-- Opening Marker --

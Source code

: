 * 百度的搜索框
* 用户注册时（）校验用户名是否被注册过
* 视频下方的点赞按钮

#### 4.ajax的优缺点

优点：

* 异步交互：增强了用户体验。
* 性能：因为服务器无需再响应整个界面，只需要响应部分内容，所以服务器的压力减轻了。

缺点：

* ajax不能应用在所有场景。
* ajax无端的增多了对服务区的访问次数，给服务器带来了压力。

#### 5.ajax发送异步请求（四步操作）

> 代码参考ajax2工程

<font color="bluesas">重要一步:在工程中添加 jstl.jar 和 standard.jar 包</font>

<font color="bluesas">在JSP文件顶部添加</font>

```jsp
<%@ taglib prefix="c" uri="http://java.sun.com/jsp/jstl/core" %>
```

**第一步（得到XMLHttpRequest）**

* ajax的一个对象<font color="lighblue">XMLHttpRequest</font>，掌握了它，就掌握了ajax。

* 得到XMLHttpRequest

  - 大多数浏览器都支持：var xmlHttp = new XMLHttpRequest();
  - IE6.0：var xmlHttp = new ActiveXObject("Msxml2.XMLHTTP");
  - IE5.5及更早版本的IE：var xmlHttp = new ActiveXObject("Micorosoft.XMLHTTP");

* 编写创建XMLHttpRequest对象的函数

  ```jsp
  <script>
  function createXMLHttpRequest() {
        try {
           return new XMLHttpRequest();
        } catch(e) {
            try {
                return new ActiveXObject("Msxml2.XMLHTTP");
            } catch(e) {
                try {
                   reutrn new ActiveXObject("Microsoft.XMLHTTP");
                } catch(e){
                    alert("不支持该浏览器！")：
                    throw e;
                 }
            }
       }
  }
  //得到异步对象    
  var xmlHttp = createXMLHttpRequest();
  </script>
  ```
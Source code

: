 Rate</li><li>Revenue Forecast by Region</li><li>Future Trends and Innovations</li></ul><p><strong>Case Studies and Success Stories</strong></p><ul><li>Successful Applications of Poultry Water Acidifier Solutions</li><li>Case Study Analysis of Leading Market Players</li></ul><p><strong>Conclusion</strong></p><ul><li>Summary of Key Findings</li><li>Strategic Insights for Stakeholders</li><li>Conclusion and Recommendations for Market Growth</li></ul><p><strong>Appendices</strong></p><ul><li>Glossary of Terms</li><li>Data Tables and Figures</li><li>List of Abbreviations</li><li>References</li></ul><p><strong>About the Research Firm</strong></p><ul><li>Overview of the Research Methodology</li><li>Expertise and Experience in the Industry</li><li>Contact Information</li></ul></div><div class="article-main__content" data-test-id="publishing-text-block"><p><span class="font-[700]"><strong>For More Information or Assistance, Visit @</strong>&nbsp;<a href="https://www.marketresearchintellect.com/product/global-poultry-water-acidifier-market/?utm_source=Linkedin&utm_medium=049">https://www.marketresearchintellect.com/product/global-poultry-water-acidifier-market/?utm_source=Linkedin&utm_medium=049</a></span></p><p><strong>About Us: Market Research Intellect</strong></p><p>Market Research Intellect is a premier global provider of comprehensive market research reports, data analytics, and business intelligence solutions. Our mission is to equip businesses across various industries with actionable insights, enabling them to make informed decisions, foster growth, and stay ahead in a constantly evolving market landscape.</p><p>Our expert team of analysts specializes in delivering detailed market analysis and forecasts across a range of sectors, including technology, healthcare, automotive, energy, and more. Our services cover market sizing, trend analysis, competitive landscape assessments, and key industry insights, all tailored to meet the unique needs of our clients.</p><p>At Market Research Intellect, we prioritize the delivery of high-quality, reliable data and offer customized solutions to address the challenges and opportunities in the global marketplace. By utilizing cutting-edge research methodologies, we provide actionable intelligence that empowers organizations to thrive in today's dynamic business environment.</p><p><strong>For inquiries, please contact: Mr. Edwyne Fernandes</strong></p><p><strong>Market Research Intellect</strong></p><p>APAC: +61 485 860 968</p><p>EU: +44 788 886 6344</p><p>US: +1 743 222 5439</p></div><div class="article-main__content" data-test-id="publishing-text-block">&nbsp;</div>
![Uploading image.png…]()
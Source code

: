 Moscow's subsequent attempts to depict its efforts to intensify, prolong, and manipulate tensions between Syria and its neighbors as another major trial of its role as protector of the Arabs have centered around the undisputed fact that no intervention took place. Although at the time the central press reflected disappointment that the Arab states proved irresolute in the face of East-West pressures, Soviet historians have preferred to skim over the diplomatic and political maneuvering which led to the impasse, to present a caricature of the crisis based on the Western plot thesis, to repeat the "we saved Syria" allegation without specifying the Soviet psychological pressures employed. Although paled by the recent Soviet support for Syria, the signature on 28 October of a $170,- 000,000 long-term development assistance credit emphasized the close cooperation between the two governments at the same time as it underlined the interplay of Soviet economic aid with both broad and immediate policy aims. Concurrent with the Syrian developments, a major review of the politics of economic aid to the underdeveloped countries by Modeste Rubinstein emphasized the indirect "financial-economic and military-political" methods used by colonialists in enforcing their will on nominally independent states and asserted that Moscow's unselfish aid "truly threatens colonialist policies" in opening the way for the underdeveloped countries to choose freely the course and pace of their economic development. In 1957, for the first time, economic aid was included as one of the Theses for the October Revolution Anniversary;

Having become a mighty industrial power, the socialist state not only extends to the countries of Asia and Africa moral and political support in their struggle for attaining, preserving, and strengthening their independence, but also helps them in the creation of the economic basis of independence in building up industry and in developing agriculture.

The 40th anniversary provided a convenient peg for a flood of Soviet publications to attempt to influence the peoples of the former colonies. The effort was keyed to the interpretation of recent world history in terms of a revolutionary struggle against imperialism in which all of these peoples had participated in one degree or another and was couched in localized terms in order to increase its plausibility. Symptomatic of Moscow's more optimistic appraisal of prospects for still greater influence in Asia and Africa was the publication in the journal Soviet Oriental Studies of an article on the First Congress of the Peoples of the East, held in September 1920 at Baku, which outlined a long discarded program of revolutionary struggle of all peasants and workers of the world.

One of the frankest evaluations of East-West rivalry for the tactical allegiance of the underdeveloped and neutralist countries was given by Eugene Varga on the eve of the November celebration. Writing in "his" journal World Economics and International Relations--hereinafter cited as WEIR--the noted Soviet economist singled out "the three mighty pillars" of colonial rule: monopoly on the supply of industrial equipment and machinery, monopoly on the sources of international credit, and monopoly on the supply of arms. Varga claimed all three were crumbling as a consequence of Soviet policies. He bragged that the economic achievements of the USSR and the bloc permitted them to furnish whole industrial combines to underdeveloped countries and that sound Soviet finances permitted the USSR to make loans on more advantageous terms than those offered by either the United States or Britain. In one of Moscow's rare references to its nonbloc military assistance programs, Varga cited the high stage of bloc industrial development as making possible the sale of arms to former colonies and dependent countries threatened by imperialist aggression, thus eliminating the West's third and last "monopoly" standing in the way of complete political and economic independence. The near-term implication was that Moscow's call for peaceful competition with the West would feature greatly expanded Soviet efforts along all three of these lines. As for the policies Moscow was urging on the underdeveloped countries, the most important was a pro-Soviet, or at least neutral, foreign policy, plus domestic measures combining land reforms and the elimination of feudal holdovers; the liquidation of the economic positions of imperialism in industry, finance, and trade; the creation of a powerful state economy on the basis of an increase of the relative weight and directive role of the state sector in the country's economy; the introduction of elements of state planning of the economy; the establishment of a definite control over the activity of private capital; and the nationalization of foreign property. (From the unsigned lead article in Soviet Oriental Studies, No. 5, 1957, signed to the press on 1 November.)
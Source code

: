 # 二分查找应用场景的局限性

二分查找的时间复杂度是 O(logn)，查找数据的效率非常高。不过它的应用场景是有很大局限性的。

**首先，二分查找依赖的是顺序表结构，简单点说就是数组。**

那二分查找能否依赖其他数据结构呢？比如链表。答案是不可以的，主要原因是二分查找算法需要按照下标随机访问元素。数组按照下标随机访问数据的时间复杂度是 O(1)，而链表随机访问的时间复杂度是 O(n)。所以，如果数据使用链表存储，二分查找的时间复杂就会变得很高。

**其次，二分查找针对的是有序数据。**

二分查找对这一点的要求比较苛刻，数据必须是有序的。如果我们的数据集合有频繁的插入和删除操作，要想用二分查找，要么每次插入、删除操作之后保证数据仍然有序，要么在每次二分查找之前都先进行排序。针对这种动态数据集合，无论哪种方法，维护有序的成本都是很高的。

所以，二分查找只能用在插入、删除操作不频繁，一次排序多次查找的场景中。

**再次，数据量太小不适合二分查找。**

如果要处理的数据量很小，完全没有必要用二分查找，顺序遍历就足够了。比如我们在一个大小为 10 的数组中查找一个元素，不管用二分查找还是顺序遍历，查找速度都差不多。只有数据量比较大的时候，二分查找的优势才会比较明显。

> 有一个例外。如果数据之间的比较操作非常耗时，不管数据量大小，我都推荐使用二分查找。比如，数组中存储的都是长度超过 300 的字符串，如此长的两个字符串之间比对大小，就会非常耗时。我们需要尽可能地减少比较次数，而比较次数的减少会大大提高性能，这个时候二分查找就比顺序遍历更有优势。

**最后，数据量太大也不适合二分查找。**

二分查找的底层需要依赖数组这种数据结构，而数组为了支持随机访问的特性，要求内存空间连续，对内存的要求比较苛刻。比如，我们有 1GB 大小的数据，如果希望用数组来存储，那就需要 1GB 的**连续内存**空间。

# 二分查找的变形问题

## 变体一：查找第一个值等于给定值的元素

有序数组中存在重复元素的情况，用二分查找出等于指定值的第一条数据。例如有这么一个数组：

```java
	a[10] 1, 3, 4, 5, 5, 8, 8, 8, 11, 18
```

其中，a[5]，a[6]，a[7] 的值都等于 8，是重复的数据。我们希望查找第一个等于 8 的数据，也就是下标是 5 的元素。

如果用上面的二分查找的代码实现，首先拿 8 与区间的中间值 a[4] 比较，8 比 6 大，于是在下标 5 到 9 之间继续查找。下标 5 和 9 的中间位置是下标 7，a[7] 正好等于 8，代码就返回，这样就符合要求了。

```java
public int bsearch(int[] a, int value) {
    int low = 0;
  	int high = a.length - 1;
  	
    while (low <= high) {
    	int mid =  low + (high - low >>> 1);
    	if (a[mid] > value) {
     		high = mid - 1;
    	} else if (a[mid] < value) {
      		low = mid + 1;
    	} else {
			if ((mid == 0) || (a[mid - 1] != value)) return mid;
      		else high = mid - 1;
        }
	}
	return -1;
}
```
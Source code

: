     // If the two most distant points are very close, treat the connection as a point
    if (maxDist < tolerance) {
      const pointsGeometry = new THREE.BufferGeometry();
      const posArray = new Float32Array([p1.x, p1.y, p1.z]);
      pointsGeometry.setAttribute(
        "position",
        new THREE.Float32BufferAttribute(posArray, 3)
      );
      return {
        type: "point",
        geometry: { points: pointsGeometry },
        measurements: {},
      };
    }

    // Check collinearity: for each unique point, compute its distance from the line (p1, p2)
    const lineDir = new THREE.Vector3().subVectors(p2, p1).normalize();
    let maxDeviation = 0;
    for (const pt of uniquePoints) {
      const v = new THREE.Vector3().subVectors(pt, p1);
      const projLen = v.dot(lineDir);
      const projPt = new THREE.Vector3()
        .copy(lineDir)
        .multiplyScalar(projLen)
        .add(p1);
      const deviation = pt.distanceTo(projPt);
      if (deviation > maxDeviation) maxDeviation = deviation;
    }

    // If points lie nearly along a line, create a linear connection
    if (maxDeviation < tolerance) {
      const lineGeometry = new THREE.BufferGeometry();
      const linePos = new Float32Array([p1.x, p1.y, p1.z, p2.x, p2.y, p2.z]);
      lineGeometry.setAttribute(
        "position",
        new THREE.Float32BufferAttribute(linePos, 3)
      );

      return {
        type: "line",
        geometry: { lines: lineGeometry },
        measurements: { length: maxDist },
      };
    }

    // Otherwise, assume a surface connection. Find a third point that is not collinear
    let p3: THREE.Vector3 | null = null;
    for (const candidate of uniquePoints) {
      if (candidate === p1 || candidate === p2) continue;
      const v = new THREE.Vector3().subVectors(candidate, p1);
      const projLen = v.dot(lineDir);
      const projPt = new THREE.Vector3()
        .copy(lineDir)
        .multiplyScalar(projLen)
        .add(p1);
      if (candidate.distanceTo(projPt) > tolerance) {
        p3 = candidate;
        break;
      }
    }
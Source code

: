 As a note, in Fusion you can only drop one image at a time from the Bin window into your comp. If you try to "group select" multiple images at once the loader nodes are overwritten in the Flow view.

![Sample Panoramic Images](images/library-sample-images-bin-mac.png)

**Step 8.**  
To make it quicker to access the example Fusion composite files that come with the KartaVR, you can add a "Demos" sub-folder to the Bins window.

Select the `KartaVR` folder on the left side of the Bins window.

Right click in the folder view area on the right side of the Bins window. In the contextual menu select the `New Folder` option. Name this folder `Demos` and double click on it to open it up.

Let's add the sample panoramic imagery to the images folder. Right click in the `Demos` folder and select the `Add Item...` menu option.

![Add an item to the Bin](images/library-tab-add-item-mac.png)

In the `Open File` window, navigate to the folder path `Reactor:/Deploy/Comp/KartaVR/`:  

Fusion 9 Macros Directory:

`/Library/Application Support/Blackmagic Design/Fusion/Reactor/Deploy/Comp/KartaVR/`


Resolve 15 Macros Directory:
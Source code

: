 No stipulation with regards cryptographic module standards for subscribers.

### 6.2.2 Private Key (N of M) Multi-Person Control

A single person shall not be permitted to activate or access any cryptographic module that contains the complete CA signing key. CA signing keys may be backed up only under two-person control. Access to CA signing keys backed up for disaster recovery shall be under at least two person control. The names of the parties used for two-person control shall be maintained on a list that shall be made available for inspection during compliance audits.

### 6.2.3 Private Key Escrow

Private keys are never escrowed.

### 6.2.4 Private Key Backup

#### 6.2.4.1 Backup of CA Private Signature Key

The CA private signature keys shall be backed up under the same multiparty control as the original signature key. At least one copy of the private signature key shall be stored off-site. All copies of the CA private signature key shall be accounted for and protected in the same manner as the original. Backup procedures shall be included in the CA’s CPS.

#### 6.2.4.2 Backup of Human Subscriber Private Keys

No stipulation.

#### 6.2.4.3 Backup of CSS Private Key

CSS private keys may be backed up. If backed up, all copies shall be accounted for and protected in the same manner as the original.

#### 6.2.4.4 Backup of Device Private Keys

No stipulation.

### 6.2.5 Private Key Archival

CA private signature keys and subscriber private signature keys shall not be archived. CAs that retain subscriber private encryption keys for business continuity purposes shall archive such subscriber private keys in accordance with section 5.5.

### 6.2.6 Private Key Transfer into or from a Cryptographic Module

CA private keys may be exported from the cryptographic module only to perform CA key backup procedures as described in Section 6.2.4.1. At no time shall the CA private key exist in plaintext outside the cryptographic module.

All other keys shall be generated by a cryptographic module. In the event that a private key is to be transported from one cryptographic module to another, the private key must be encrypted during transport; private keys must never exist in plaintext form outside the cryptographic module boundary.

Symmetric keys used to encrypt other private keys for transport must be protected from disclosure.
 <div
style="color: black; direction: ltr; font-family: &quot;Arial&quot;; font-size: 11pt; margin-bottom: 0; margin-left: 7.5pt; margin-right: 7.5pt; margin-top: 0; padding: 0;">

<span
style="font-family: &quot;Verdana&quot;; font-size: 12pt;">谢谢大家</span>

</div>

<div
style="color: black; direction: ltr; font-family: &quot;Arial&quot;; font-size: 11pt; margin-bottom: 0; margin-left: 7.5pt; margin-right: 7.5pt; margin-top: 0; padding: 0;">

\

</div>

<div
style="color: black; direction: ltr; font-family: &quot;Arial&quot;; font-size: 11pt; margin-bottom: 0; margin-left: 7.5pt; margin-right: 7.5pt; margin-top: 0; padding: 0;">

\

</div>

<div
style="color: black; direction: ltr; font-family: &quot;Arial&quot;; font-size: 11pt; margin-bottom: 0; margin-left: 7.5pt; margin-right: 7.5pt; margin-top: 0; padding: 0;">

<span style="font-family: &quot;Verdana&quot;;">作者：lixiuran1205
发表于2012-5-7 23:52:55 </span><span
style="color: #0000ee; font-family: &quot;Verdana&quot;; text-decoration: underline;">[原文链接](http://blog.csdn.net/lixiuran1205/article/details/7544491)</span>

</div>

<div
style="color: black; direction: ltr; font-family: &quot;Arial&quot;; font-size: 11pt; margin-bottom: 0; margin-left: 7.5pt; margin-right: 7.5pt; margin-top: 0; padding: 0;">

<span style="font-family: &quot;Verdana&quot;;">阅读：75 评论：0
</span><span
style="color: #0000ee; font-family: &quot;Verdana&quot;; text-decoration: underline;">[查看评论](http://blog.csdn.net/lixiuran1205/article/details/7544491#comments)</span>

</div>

-- Closing Marker --

PROBLEM STATEMENT: Send back exactly the lines of the listing above starting at the one with "let maxDeviation = 0;" and ending at the one with "const v = new THREE.Vector3().subVectors(candidate, p1);", inclusive, and no others.

PROBLEM SOLUTION:
    let maxDeviation = 0;
    for (const pt of uniquePoints) {
      const v = new THREE.Vector3().subVectors(pt, p1);
      const projLen = v.dot(lineDir);
      const projPt = new THREE.Vector3()
        .copy(lineDir)
        .multiplyScalar(projLen)
        .add(p1);
      const deviation = pt.distanceTo(projPt);
      if (deviation > maxDeviation) maxDeviation = deviation;
    }

    // If points lie nearly along a line, create a linear connection
    if (maxDeviation < tolerance) {
      const lineGeometry = new THREE.BufferGeometry();
      const linePos = new Float32Array([p1.x, p1.y, p1.z, p2.x, p2.y, p2.z]);
      lineGeometry.setAttribute(
        "position",
        new THREE.Float32BufferAttribute(linePos, 3)
      );

      return {
        type: "line",
        geometry: { lines: lineGeometry },
        measurements: { length: maxDist },
      };
    }

    // Otherwise, assume a surface connection. Find a third point that is not collinear
    let p3: THREE.Vector3 | null = null;
    for (const candidate of uniquePoints) {
      if (candidate === p1 || candidate === p2) continue;
      const v = new THREE.Vector3().subVectors(candidate, p1);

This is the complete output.